*** Data records
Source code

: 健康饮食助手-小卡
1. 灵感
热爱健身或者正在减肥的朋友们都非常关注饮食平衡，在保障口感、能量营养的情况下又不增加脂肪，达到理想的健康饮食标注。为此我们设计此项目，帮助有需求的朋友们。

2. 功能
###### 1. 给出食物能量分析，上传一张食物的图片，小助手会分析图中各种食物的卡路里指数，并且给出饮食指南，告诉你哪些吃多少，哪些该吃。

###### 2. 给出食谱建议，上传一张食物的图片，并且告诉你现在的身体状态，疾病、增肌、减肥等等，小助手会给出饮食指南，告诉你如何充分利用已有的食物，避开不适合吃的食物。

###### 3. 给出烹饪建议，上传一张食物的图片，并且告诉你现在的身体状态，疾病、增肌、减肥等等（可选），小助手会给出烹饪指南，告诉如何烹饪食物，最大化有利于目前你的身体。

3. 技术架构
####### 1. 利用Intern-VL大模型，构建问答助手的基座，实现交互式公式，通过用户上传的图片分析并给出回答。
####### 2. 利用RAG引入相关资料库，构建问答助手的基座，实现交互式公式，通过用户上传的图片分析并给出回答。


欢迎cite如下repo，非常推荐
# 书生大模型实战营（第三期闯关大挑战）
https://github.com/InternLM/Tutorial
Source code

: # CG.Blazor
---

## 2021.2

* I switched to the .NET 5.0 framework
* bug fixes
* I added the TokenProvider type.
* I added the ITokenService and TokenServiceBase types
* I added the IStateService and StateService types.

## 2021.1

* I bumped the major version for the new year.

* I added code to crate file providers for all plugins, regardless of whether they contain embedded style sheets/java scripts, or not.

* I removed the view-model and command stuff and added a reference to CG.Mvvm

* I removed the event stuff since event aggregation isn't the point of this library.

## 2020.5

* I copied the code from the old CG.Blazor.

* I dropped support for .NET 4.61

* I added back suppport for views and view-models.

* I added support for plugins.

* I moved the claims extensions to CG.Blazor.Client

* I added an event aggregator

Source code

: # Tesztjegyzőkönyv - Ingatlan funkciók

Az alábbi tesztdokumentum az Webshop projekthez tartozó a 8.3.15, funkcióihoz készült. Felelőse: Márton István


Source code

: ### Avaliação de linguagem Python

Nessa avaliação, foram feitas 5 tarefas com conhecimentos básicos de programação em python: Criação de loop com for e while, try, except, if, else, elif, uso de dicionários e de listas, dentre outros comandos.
******
Copy all the data. Match it exactly.

## Result below
Source code

: 健康饮食助手-小卡
1. 灵感
热爱健身或者正在减肥的朋友们都非常关注饮食平衡，在保障口感、能量营养的情况下又不增加脂肪，达到理想的健康饮食标注。为此我们设计此项目，帮助有需求的朋友们。

2. 功能
###### 1. 给出食物能量分析，上传一张食物的图片，小助手会分析图中各种食物的卡路里指数，并且给出饮食指南，告诉你哪些吃多少，哪些该吃。

###### 2. 给出食谱建议，上传一张食物的图片，并且告诉你现在的身体状态，疾病、增肌、减肥等等，小助手会给出饮食指南，告诉你如何充分利用已有的食物，避开不适合吃的食物。

###### 3. 给出烹饪建议，上传一张食物的图片，并且告诉你现在的身体状态，疾病、增肌、减肥等等（可选），小助手会给出烹饪指南，告诉如何烹饪食物，最大化有利于目前你的身体。

3. 技术架构
####### 1. 利用Intern-VL大模型，构建问答助手的基座，实现交互式公式，通过用户上传的图片分析并给出回答。
####### 2. 利用RAG引入相关资料库，构建问答助手的基座，实现交互式公式，通过用户上传的图片分析并给出回答。


欢迎cite如下repo，非常推荐
# 书生大模型实战营（第三期闯关大挑战）
https://github.com/InternLM/Tutorial
Source code

: # CG.Blazor
---

## 2021.2

* I switched to the .NET 5.0 framework
* bug fixes
* I added the TokenProvider type.
* I added the ITokenService and TokenServiceBase types
* I added the IStateService and StateService types.

## 2021.1

* I bumped the major version for the new year.

* I added code to crate file providers for all plugins, regardless of whether they contain embedded style sheets/java scripts, or not.

* I removed the view-model and command stuff and added a reference to CG.Mvvm

* I removed the event stuff since event aggregation isn't the point of this library.

## 2020.5

* I copied the code from the old CG.Blazor.

* I dropped support for .NET 4.61

* I added back suppport for views and view-models.

* I added support for plugins.

* I moved the claims extensions to CG.Blazor.Client

* I added an event aggregator

Source code

: # Tesztjegyzőkönyv - Ingatlan funkciók

Az alábbi tesztdokumentum az Webshop projekthez tartozó a 8.3.15, funkcióihoz készült. Felelőse: Márton István


Source code

: ### Avaliação de linguagem Python

Nessa avaliação, foram feitas 5 tarefas com conhecimentos básicos de programação em python: Criação de loop com for e while, try, except, if, else, elif, uso de dicionários e de listas, dentre outros comandos.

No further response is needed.